DOI:10.1155/2009/604639
PMID:19623332
原文链接:https://pmc.ncbi.nlm.nih.gov/articles/PMC2722469/
Abstract

BACKGROUND

Upper gastrointestinal bleeding (UGIB) is a common problem associated with significant morbidity and mortality. Previous studies show that immediate endoscopies do not affect outcomes in patients; however, endoscopic interventions have evolved. The present retrospective review of endoscopies performed at a large teaching hospital assessed the timing of endoscopy with respect to the morbidity and mortality of UGIB.

METHODS

Diagnostic billing codes were used to assess all inpatients of gastroenterologists at the University Hospital of the London Health Sciences Centre, London, Ontario, from July 2004 to June 2006, using a centralized data recording system.

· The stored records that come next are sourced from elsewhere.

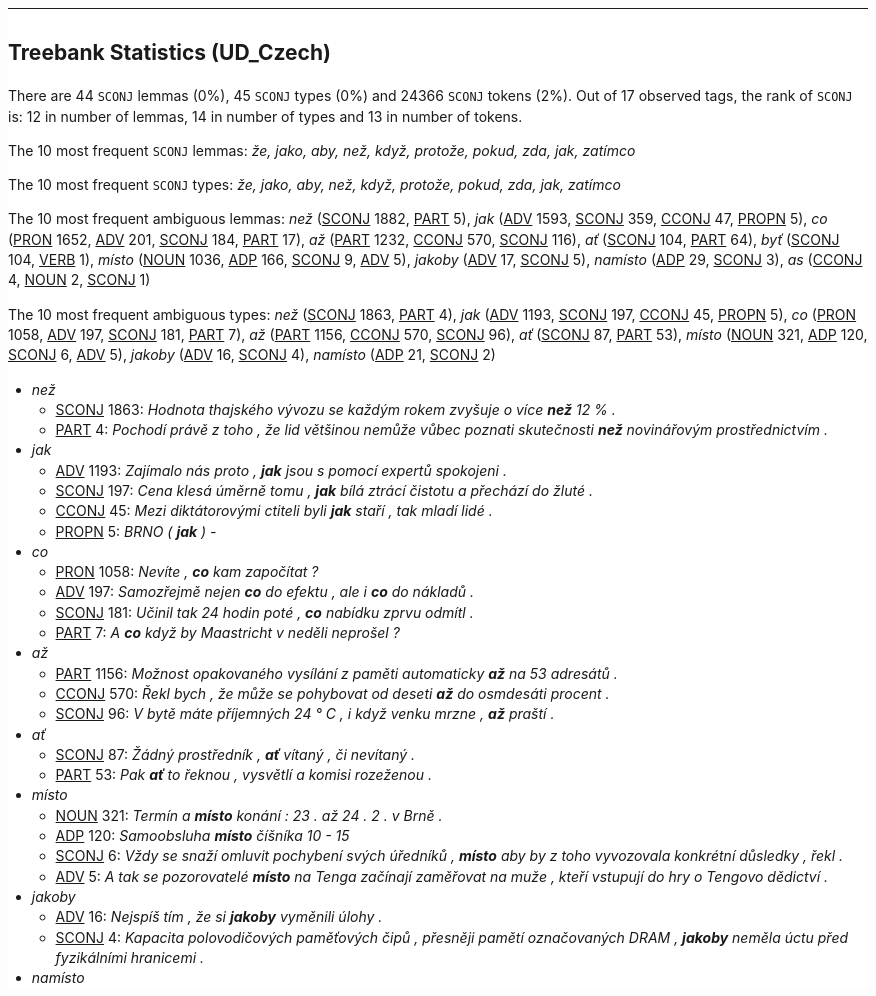 

--------------------------------------------------------------------------------

## Treebank Statistics (UD_Czech)

There are 44 `SCONJ` lemmas (0%), 45 `SCONJ` types (0%) and 24366 `SCONJ` tokens (2%).
Out of 17 observed tags, the rank of `SCONJ` is: 12 in number of lemmas, 14 in number of types and 13 in number of tokens.

The 10 most frequent `SCONJ` lemmas: <em>že, jako, aby, než, když, protože, pokud, zda, jak, zatímco</em>

The 10 most frequent `SCONJ` types:  <em>že, jako, aby, než, když, protože, pokud, zda, jak, zatímco</em>

The 10 most frequent ambiguous lemmas: <em>než</em> ([SCONJ]() 1882, [PART]() 5), <em>jak</em> ([ADV]() 1593, [SCONJ]() 359, [CCONJ]() 47, [PROPN]() 5), <em>co</em> ([PRON]() 1652, [ADV]() 201, [SCONJ]() 184, [PART]() 17), <em>až</em> ([PART]() 1232, [CCONJ]() 570, [SCONJ]() 116), <em>ať</em> ([SCONJ]() 104, [PART]() 64), <em>byť</em> ([SCONJ]() 104, [VERB]() 1), <em>místo</em> ([NOUN]() 1036, [ADP]() 166, [SCONJ]() 9, [ADV]() 5), <em>jakoby</em> ([ADV]() 17, [SCONJ]() 5), <em>namísto</em> ([ADP]() 29, [SCONJ]() 3), <em>as</em> ([CCONJ]() 4, [NOUN]() 2, [SCONJ]() 1)

The 10 most frequent ambiguous types:  <em>než</em> ([SCONJ]() 1863, [PART]() 4), <em>jak</em> ([ADV]() 1193, [SCONJ]() 197, [CCONJ]() 45, [PROPN]() 5), <em>co</em> ([PRON]() 1058, [ADV]() 197, [SCONJ]() 181, [PART]() 7), <em>až</em> ([PART]() 1156, [CCONJ]() 570, [SCONJ]() 96), <em>ať</em> ([SCONJ]() 87, [PART]() 53), <em>místo</em> ([NOUN]() 321, [ADP]() 120, [SCONJ]() 6, [ADV]() 5), <em>jakoby</em> ([ADV]() 16, [SCONJ]() 4), <em>namísto</em> ([ADP]() 21, [SCONJ]() 2)


* <em>než</em>
  * [SCONJ]() 1863: <em>Hodnota thajského vývozu se každým rokem zvyšuje o více <b>než</b> 12 % .</em>
  * [PART]() 4: <em>Pochodí právě z toho , že lid většinou nemůže vůbec poznati skutečnosti <b>než</b> novinářovým prostřednictvím .</em>
* <em>jak</em>
  * [ADV]() 1193: <em>Zajímalo nás proto , <b>jak</b> jsou s pomocí expertů spokojeni .</em>
  * [SCONJ]() 197: <em>Cena klesá úměrně tomu , <b>jak</b> bílá ztrácí čistotu a přechází do žluté .</em>
  * [CCONJ]() 45: <em>Mezi diktátorovými ctiteli byli <b>jak</b> staří , tak mladí lidé .</em>
  * [PROPN]() 5: <em>BRNO ( <b>jak</b> ) -</em>
* <em>co</em>
  * [PRON]() 1058: <em>Nevíte , <b>co</b> kam započítat ?</em>
  * [ADV]() 197: <em>Samozřejmě nejen <b>co</b> do efektu , ale i <b>co</b> do nákladů .</em>
  * [SCONJ]() 181: <em>Učinil tak 24 hodin poté , <b>co</b> nabídku zprvu odmítl .</em>
  * [PART]() 7: <em>A <b>co</b> když by Maastricht v neděli neprošel ?</em>
* <em>až</em>
  * [PART]() 1156: <em>Možnost opakovaného vysílání z paměti automaticky <b>až</b> na 53 adresátů .</em>
  * [CCONJ]() 570: <em>Řekl bych , že může se pohybovat od deseti <b>až</b> do osmdesáti procent .</em>
  * [SCONJ]() 96: <em>V bytě máte příjemných 24 ° C , i když venku mrzne , <b>až</b> praští .</em>
* <em>ať</em>
  * [SCONJ]() 87: <em>Žádný prostředník , <b>ať</b> vítaný , či nevítaný .</em>
  * [PART]() 53: <em>Pak <b>ať</b> to řeknou , vysvětlí a komisi rozeženou .</em>
* <em>místo</em>
  * [NOUN]() 321: <em>Termín a <b>místo</b> konání : 23 . až 24 . 2 . v Brně .</em>
  * [ADP]() 120: <em>Samoobsluha <b>místo</b> číšníka 10 - 15</em>
  * [SCONJ]() 6: <em>Vždy se snaží omluvit pochybení svých úředníků , <b>místo</b> aby by z toho vyvozovala konkrétní důsledky , řekl .</em>
  * [ADV]() 5: <em>A tak se pozorovatelé <b>místo</b> na Tenga začínají zaměřovat na muže , kteří vstupují do hry o Tengovo dědictví .</em>
* <em>jakoby</em>
  * [ADV]() 16: <em>Nejspíš tím , že si <b>jakoby</b> vyměnili úlohy .</em>
  * [SCONJ]() 4: <em>Kapacita polovodičových paměťových čipů , přesněji pamětí označovaných DRAM , <b>jakoby</b> neměla úctu před fyzikálními hranicemi .</em>
* <em>namísto</em>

Time to endoscopy (within 6 h, 6 h to 24 h and beyond 24 h) were compared for the outcomes of mortality, need for surgery and transfusion requirements.

RESULTS

From July 2004 to June 2006, there were 502 upper endoscopies performed for the indication of suspected UGIB and 375 for overt acute nonvariceal UGIB. Approximately 10% of cases revealed variceal bleeding. When comparing endoscopy within 6 h with endoscopy at 6 h to 24 h, there were no significant differences in mortality, need for surgery (OR 3.6 and 2.8, respectively, compared with endoscopy beyond 24 h) or transfusion requirements. Even when assessing the group that received endoscopic hemostasis, time to endoscopy was not associated with better outcomes. Multivariate analysis did not demonstrate any advantages for early endoscopy (less than 6 h) compared with endoscopy within 24 h.

CONCLUSIONS

Most patients with acute gastrointestinal bleeding can be effectively managed with endoscopy within 24 h.

摘要

背景

上消化道出血(UGIB)是一个常见问题,伴有较高的发病率和死亡率。既往研究表明,即时内镜检查对患者的预后并无影响;然而,内镜干预技术已经有所发展。本研究对一家大型教学医院所进行的内镜检查进行回顾性分析,评估内镜检查时机对上消化道出血发病率和死亡率的影响。

方法

采用诊断计费代码,通过集中数据记录系统,对2004年7月至2006年6月期间安大略省伦敦市伦敦健康科学中心大学医院的所有胃肠病科住院患者进行评估。比较内镜检查时间(6小时内、6至24小时以及24小时后)与死亡率、手术需求和输血需求等结局指标之间的关系。

结果

2004年7月至2006年6月期间,因疑似上消化道出血而进行了502例上消化道内镜检查,因明显急性非静脉曲张性上消化道出血进行了375例检查。约10%的病例显示为静脉曲张出血。将6小时内的内镜检查与6至24小时的内镜检查进行比较,死亡率、手术需求(与24小时后的内镜检查相比,比值比分别为3.6和2.8)或输血需求方面均无显著差异。即使在评估接受内镜止血的患者组时,内镜检查时间与更好的结局也无关联。多因素分析未显示早期内镜检查(少于6小时)相较于24小时内的内镜检查有任何优势。

结论

大多数急性胃肠道出血患者可在24小时内通过内镜检查得到有效治疗。